Bilâhare şehrin veya yörenin ihtiyaç duymuş olduğu kitap çalışmalarında da eksiklikler varsa, ki bu konuda Edirne’de bir gerçekleşme olmuştur. Zamanın valisi ile bir mutabakat sağlanarak şehirde bulunan üniversiteye rağmen olması gereken ama olmayan Edirne Kitaplığı gündeme gelmişti. Bu şekilde yola çıkılarak 30 civarında kitap neşredilmiştir. Ayrıca 15 günde bir sürdürmekte olduğumuz Boğaziçi Sohbetleri’nin yayın hayatına intikali için ilk adımımız konuşma metninin broşürler haline getirilmesi ve daha sonra bunların kitaplaştırılmasıdır. Ki bugünlerde 2 cilt kitabın gün yüzüne çıkması için çalışmalar yapılmaktadır.
Boğaziçi Sohbetleri’nin menşei 1970’li yıllarda kurulan Aydınlar Ocağı’nın ilk günlerine kadar uzar. Öyle ki rahmetli Prof. Dr. Tahsin Banguoğlu hocamızın önderliğinde önce çok dar bir sohbet erbabının bir araya geldiği toplantılar giderek çevreden duyularak toplantı mekânının dışına taşmaya başlamış ve bilâhare daha büyük ortamlara ve nihayet aile bireylerinin de içine dâhil edildiği akşam yemeklerine takiben bir konuşmacının konuyu açtığı ve karşılıklı suallerle o günün meselelerinin değerlendirildiği sohbetler meclisi hüviyetine ulaşmıştır. Bir ara toplantılara fasıla verilme durumda kalınmasına rağmen Kültür Konseyi’nin kurulmasından birkaç sene sonra tekrar gündeme getirilmiş ve 15 günde bir tertiplenmeye başlanmıştır. Geçtiğimiz dönemlerde İslâm Dünyası’nın Meseleleri, Türkler ve İslâmiyet, Modernleşme Hastalığı, Tarih-Siyaset-İktisat Meseleleri ve Gelecekle Bütünleşme ana başlıkları altında sohbet toplantıları yapılmış, konuşmaların önemli bir kısmı çözdürülerek iki cilt haline gelecek şekilde kitaplaştırma noktasına getirilmiştir. Yeni dönemimizde Eski Milli Eğitim ve Kültür Turizm Bakanımız Nabi Avcı bey bir konuşma yapmışlar, “Kültür ve Siyaset” konusunu işlemişlerdir. Yeni dönemin konusunun ana başlığı Kültür ve muhtevası olacaktır.

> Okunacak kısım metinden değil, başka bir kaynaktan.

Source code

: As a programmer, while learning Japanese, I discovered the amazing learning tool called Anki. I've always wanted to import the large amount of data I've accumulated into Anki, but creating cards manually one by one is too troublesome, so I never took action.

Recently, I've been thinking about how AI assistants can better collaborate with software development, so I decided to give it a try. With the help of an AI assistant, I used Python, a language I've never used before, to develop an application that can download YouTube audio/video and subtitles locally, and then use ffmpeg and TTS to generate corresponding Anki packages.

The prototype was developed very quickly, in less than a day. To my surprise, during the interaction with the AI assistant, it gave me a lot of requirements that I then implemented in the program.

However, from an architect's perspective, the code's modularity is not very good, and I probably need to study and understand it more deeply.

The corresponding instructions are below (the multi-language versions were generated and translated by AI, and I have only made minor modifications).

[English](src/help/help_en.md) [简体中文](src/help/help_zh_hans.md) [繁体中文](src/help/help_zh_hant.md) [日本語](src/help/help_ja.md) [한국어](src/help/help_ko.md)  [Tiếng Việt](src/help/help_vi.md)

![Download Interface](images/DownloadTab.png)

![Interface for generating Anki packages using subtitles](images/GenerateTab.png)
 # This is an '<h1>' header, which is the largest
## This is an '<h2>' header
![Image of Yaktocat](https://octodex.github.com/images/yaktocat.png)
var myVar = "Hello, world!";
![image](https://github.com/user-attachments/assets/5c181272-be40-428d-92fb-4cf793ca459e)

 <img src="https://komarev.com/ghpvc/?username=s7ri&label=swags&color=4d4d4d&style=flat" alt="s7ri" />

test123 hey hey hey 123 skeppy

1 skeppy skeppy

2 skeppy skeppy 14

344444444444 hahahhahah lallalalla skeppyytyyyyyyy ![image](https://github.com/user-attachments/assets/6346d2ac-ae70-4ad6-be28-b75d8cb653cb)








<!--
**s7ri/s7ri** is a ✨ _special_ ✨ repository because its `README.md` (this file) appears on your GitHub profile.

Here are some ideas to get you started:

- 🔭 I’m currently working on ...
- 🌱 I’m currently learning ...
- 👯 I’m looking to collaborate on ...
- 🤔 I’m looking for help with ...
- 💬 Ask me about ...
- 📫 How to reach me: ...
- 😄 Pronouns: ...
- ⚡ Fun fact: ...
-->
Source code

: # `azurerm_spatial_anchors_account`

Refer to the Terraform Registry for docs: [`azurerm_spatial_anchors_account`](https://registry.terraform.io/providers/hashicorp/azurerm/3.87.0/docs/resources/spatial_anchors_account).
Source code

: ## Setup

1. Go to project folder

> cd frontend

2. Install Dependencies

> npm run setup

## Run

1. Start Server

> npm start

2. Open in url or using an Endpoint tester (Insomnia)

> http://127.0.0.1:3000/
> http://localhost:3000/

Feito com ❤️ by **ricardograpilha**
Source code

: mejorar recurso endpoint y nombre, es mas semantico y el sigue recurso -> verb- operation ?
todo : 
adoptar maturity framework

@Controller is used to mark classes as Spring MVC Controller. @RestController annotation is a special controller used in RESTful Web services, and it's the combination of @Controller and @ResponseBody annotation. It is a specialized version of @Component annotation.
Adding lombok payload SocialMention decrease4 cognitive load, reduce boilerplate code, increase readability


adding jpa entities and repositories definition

Günümüz insanı daha çok teknoloji ile haşır neşir olurken bir zamanlar aksakallılarımız dediklerimiz daha sonra münevverlerimiz, aydınlarımız ve fikir adamlarımız diye düşündüğümüz isimlerin sohbet adâbı veya toplantı seyri içerisinde kamuoyuna aktarmak istediklerinin çoğu defa boş salonlara hitap tarzına dönüşmesinin acısıyla karşı karşıyayız. Ayrıca 81 milyon olan nüfusumuzun, ki bunun yüzde 90’lara varan kısmı okuma yazma bilenlerden müteşekkildir, çok kitap okuduğunu söylemek herhalde mümkün değildir. Hatta acıdır ama ders kitapları dışında kitap okumak adeta bir mecburiyet hâline dönüşmüştür. Bunu nereden çıkarıyorsunuz derseniz çok basit 20 milyon nüfusu olan bir zaman diliminde Türkiye’de yayınevlerinin kitap başına baskı rakamları 5 bin iken bugün 500’lerden bahsedilmektedir. Bu artık insanımızın kitaptan ziyade teknolojinin getirmiş olduğu hız ve haz kapsamında Türkçe’mizin de giderek zedelendiği ortamla karşı karşıya olduğumuzu söylersek sanırım yanlış bir ifade kullanmamış oluruz.